Un changement fondamental secoue les institutions démocratiques, essentiellement des pays développés. Des assemblées, conférences et autres conventions citoyennes, se mettent à prospérer, à l’échelle locale ou nationale[4]. L’avenir nous apportera-t-il ce changement tellement attendu ?

Ça se passe déjà chez nous

  • L’Ostbelgien, ou Belgique de l’Est Allemande, a réinventé en 2019 son modèle de décision politique. Un « conseil des citoyens » alimente désormais le travail du Parlement en faisant réfléchir des citoyens tirés au sort sur les sujets de son choix. L’Ostbelgien innove la démocratie en mettant en place un organe permanent de démocratie délibérative et représentative.
  • L’Ostbelgien rassemble près de 80 000 habitants, et dispose de son propre Parlement de 25 députés et de son propre gouvernement composé de 4 ministres. N’étant ni un Etat, ni une région, ni une commune, cette communauté s’insère entre plusieurs niveaux administratifs et ne dispose donc que de certaines compétences. Elle est en particulier compétente en matière de culture, d’enseignement, de tourisme, d’aménagement du territoire, de logement, et de soins de santé. Le Parlement de l’Ostbelgien ne peut donc légiférer que dans ces domaines.
  • Il existe un dispositif permanent de délibération : le « conseil des citoyens » dont la principale compétence est d’organiser des panels de citoyens sur les sujets de son choix. La principale faiblesse du dispositif est sa capacité limitée à contraindre le travail des députés. Les membres du Parlement ne sont pas tenus de les mettre en œuvre, ils sont seulement tenus d’étudier les propositions et d’y fournir une réponse argumentée.

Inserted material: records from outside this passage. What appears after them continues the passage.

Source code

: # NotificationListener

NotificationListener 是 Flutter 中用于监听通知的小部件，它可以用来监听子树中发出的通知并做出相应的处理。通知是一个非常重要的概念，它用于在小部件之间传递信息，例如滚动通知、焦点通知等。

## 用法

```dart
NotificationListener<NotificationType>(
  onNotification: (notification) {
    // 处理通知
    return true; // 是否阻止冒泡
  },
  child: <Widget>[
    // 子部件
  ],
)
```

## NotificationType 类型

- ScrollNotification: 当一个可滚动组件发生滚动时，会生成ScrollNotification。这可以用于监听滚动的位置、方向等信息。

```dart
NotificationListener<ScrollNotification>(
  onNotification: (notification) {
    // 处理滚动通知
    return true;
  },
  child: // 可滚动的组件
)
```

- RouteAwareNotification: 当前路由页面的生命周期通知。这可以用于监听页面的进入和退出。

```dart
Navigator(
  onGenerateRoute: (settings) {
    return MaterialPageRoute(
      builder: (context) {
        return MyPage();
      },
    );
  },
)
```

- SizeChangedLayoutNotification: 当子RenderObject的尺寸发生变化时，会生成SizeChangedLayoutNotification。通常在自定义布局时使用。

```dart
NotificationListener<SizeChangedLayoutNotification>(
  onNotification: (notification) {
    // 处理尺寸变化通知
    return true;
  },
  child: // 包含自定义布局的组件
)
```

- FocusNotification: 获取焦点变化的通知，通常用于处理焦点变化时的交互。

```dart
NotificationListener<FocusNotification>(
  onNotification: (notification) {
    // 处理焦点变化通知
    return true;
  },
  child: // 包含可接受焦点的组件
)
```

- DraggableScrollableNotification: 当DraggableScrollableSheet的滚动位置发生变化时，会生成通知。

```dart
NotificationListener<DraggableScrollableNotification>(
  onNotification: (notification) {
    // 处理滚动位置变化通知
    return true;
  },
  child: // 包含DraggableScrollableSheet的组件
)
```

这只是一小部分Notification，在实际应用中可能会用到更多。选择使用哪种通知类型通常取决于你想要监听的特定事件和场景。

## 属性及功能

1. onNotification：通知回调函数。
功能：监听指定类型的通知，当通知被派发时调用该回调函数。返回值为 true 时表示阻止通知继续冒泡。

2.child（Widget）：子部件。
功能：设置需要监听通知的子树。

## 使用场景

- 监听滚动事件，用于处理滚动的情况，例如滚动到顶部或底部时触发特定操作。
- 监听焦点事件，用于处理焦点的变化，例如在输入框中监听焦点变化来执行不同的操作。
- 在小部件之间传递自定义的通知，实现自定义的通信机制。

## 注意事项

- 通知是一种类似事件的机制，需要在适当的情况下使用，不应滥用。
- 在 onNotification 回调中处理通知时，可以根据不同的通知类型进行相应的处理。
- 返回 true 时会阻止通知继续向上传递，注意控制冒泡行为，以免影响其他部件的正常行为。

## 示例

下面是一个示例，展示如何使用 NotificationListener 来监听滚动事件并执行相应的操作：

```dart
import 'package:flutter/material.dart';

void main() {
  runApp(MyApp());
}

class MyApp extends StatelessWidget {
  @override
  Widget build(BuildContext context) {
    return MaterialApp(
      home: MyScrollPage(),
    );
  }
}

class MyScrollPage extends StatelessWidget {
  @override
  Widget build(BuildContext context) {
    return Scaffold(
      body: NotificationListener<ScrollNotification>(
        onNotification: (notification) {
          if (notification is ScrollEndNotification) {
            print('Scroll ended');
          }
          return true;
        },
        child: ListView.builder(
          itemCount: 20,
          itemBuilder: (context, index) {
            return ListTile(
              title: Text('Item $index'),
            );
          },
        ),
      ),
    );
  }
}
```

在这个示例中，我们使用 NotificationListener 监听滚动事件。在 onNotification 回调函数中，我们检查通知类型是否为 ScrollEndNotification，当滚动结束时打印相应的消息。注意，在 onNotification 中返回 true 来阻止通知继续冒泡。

Sources : Foulques Renard, 10  janvier 2022, sur citoyensdedemain.org

Pour aller plus loin : « Contre les élections », David Van Reybrouck, Editions Actes Sud, 2014

[1] Adoptée à Paris (au Palais de Chaillot) par l’organisation des Nations unies le 10 décembre 1948

[2] Transparency International : mouvement international pour lutter contre l’injustice et la corruption.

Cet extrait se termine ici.